Für Volkswagen gehört die Region Südamerika mit 29 Ländern aus Süd-, Zentralamerika und der Karibik zu den besonders wichtigen Märkten. Im vergangenen Jahr waren die Auslieferungen der Marke dort im Vergleich zum Vorjahr (335 400 Fahrzeuge) um 25 Prozent auf 419 200 Fahrzeuge gestiegen.

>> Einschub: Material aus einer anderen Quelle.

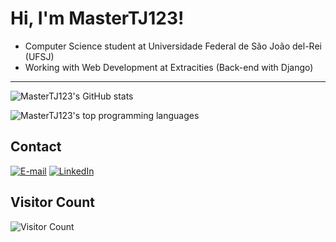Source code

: # Hi, I'm MasterTJ123!

+ Computer Science student at Universidade Federal de São João del-Rei (UFSJ)
+ Working with Web Development at Extracities (Back-end with Django)

---

![MasterTJ123's GitHub stats](https://github-readme-stats.vercel.app/api?username=MasterTJ123&show_icons=true&theme=dracula)  

![MasterTJ123's top programming languages](https://github-readme-stats.vercel.app/api/top-langs/?username=MasterTJ123&theme=dracula)  

## Contact

[![E-mail](https://img.shields.io/badge/Microsoft_Outlook-0078D4?style=for-the-badge&logo=microsoft-outlook&logoColor=white)](mailto:thiago_rocha_moraes@hotmail.com) [![LinkedIn](https://img.shields.io/badge/LinkedIn-0077B5?style=for-the-badge&logo=linkedin&logoColor=white)](https://www.linkedin.com/in/thiago-rocha-de-moraes/)
   
## Visitor Count

![Visitor Count](https://profile-counter.glitch.me/MasterTJ123/count.svg)
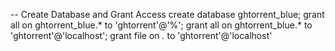 -- Create Database and Grant Access
create database ghtorrent_blue;
grant all on ghtorrent_blue.* to 'ghtorrent'@'%';
grant all on ghtorrent_blue.* to 'ghtorrent'@'localhost';
grant file on *.* to 'ghtorrent'@'localhost'
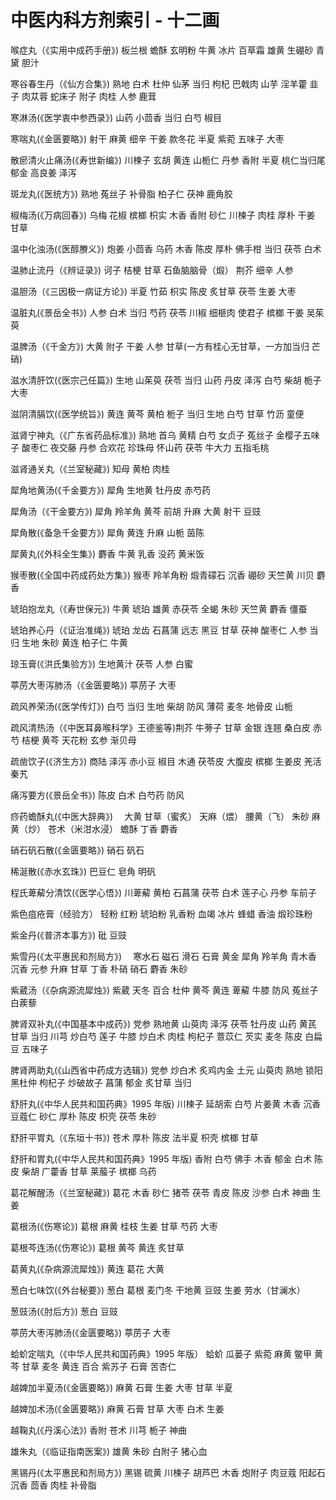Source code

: # 中医内科方剂索引 - 十二画

喉症丸（《实用中成药手册》) 板兰根 蟾酥 玄明粉 牛黄 冰片 百草霜 雄黄 生硼砂 青黛 胆汁

寒谷春生丹（《仙方合集》) 熟地 白术 杜仲 仙茅 当归 枸杞 巴戟肉 山芋 淫羊藿 韭子 肉苁蓉 蛇床子 附子 肉桂 人参 鹿茸

寒淋汤(《医学衷中参西录》) 山药 小茴香 当归 白芍 椒目

寒喘丸(《金匮要略》) 射干 麻黄 细辛 干姜 款冬花 半夏 紫菀 五味子 大枣

散瘀清火止痛汤(《寿世新编》) 川楝子 玄胡 黄连 山栀仁 丹参 香附 半夏 桃仁当归尾 郁金 高良姜 泽泻

斑龙丸(《医统方》) 熟地 菟丝子 补骨脂 柏子仁 茯神 鹿角胶

椒梅汤(《万病回春》) 乌梅 花椒 槟榔 枳实 木香 香附 砂仁 川楝子 肉桂 厚朴 干姜 甘草

温中化浊汤(《医醇賸义》) 炮姜 小茴香 乌药 木香 陈皮 厚朴 佛手柑 当归 茯苓 白术

温肺止流丹（《辨证录》) 诃子 桔梗 甘草 石鱼脑脑骨（煅） 荆芥 细辛 人参

温胆汤（《三因极一病证方论》) 半夏 竹茹 枳实 陈皮 炙甘草 茯苓 生姜 大枣

温脏丸(《景岳全书》) 人参 白术 当归 芍药 茯苓 川椒 细榧肉 使君子 槟榔 干姜 吴茱萸

温脾汤（《千金方》) 大黄 附子 干姜 人参 甘草(一方有桂心无甘草，一方加当归 芒硝)

滋水清肝饮(《医宗己任篇》) 生地 山茱萸 茯苓 当归 山药 丹皮 泽泻 白芍 柴胡 栀子 大枣

滋阴清膈饮(《医学统旨》) 黄连 黄芩 黄柏 栀子 当归 生地 白芍 甘草 竹沥 童便

滋肾宁神丸（《广东省药品标准》) 熟地 首乌 黄精 白芍 女贞子 菟丝子 金樱子五味子 酸枣仁 夜交藤 丹参 合欢花 珍珠母 怀山药 茯苓 牛大力 五指毛桃

滋肾通关丸（《兰室秘藏》) 知母 黄柏 肉桂

犀角地黄汤(《千金要方》) 犀角 生地黄 牡丹皮 赤芍药

犀角汤（《干金要方》) 犀角 羚羊角 黄芩 前胡 升麻 大黄 射干 豆豉

犀角散(《备急千金要方》) 犀角 黄连 升麻 山栀 茵陈

犀黄丸(《外科全生集》) 麝香 牛黄 乳香 没药 黄米饭

猴枣散(《全国中药成药处方集》) 猴枣 羚羊角粉 煅青礞石 沉香 硼砂 天竺黄 川贝 麝香

琥珀抱龙丸（《寿世保元》) 牛黄 琥珀 雄黄 赤茯苓 全蝎 朱砂 天竺黄 麝香 僵蚕

琥珀养心丹（《证治准绳》) 琥珀 龙齿 石菖蒲 远志 黑豆 甘草 茯神 酸枣仁 人参 当归 生地 朱砂 黄连 柏子仁 牛黄

琼玉膏(《洪氏集验方》) 生地黄汁 茯苓 人参 白蜜

葶苈大枣泻肺汤（《金匮要略》) 葶苈子 大枣

疏风养荣汤(《医学传灯》) 白芍 当归 生地 柴胡 防风 薄荷 麦冬 地骨皮 山栀

疏风清热汤（《中医耳鼻喉科学》王德鉴等)荆芥 牛蒡子 甘草 金银 连翘 桑白皮 赤芍 桔梗 黄芩 天花粉 玄参 渐贝母

疏凿饮子(《济生方》) 商陆 泽泻 赤小豆 椒目 木通 茯苓皮 大腹皮 槟榔 生姜皮 羌活 秦艽

痛泻要方(《景岳全书》) 陈皮 白术 白芍药 防风

痧药蟾酥丸(《中医大辞典》)　 大黄 甘草（蜜炙） 天麻（煨） 腰黄（飞） 朱砂 麻黄（炒） 苍术（米泔水浸） 蟾酥 丁香 麝香

硝石矾石散(《金匮要略》) 硝石 矾石

稀涎散(《赤水玄珠》) 巴豆仁 皂角 明矾

程氏萆薢分清饮(《医学心悟》) 川萆薢 黄柏 石菖蒲 茯苓 白术 莲子心 丹参 车前子

紫色疽疮膏（经验方） 轻粉 红粉 琥珀粉 乳香粉 血竭 冰片 蜂蜡 香油 煅珍珠粉

紫金丹(《普济本事方》) 砒 豆豉

紫雪丹(《太平惠民和剂局方》)　 寒水石 磁石 滑石 石膏 黄金 犀角 羚羊角 青木香 沉香 元参 升麻 甘草 丁香 朴硝 硝石 麝香 朱砂

紫葳汤（《杂病源流犀烛》) 紫葳 天冬 百合 杜仲 黄芩 黄连 萆薢 牛膝 防风 菟丝子 白蒺藜

脾肾双补丸(《中国基本中成药》) 党参 熟地黄 山萸肉 泽泻 茯苓 牡丹皮 山药 黄芪 甘草 当归 川芎 炒白芍 莲子 牛膝 炒白术 肉桂 枸杞子 薏苡仁 芡实 麦冬 陈皮 白扁豆 五味子

脾肾两助丸(《山西省中药成方选辑》) 党参 炒白术 炙鸡内金 土元 山萸肉 熟地 锁阳 黑杜仲 枸杞子 炒破故子 菖蒲 郁金 炙甘草 当归

舒肝丸(《中华人民共和国药典》1995 年版) 川楝子 延胡索 白芍 片姜黄 木香 沉香 豆蔻仁 砂仁 厚朴 陈皮 枳壳 茯苓 朱砂

舒肝平胃丸（《东垣十书》) 苍术 厚朴 陈皮 法半夏 枳壳 槟榔 甘草

舒肝和胃丸(《中华人民共和国药典》1995 年版) 香附 白芍 佛手 木香 郁金 白术 陈皮 柴胡 广藿香 甘草 莱菔子 槟榔 乌药

葛花解醒汤（《兰室秘藏》) 葛花 木香 砂仁 猪苓 茯苓 青皮 陈皮 沙参 白术 神曲 生姜

葛根汤(《伤寒论》) 葛根 麻黄 桂枝 生姜 甘草 芍药 大枣

葛根芩连汤(《伤寒论》) 葛根 黄芩 黄连 炙甘草

葛黄丸(《杂病源流犀烛》) 黄连 葛花 大黄

葱白七味饮(《外台秘要》) 葱白 葛根 麦门冬 干地黄 豆豉 生姜 劳水（甘澜水）

葱豉汤(《肘后方》) 葱白 豆豉

葶苈大枣泻肺汤(《金匮要略》) 葶苈子 大枣

蛤蚧定喘丸（《中华人民共和国药典》1995 年版） 蛤蚧 瓜蒌子 紫菀 麻黄 鳖甲 黄芩 甘草 麦冬 黄连 百合 紫苏子 石膏 苦杏仁

越婢加半夏汤(《金匮要略》) 麻黄 石膏 生姜 大枣 甘草 半夏

越婢加术汤(《金匮要略》) 麻黄 石膏 甘草 大枣 白术 生姜

越鞠丸(《丹溪心法》) 香附 苍术 川芎 栀子 神曲

雄朱丸（《临证指南医案》) 雄黄 朱砂 白附子 猪心血

黑锡丹(《太平惠民和剂局方》) 黑锡 硫黄 川楝子 胡芦巴 木香 炮附子 肉豆蔻 阳起石 沉香 茴香 肉桂 补骨脂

Somit war diese Region die mit der höchsten Wachstumsrate der Marke Volkswagen auf der Welt im Jahr 2017. Im gleichen Jahr waren die Auslieferungen von Volkswagen in Brasilien im Vergleich zum Jahr 2016 um 19,1 Prozent gestiegen und schafften ein Gesamtergebnis von 272 119 ausgelieferten Autos. Damit stellte VW das Wachstum des Gesamtmarktes der Automobilindustrie in Brasilien in den Schatten, PKW und leichte Nutzfahrzeuge inklusive, der 2017 laut Renavam (System zur Zulassung von Fahrzeugen in Brasilien) um 9,4 Prozent gewachsen war.

Volkswagen do Brasil ist der größte Fahrzeug-Exporteur in der Geschichte Brasiliens, insgesamt wurden seit 1970 mehr als 3,6 Millionen Einheiten in 147 Länder versandt. 2017 waren es insgesamt 163 306 Wagen für 15 Länder. Der VW Gol, ein von Volkswagen in Brasilien für den lateinamerikanischen Markt gebauter Kleinwagen, war mit 78 848 ausgelieferten Fahrzeugen das meistexportierte Modell der Marke. Argentinien war 2017 mit 93 891 Einheiten der Markt, an den die meisten von Volkswagen do Brasil exportierten Modelle geliefert wurden.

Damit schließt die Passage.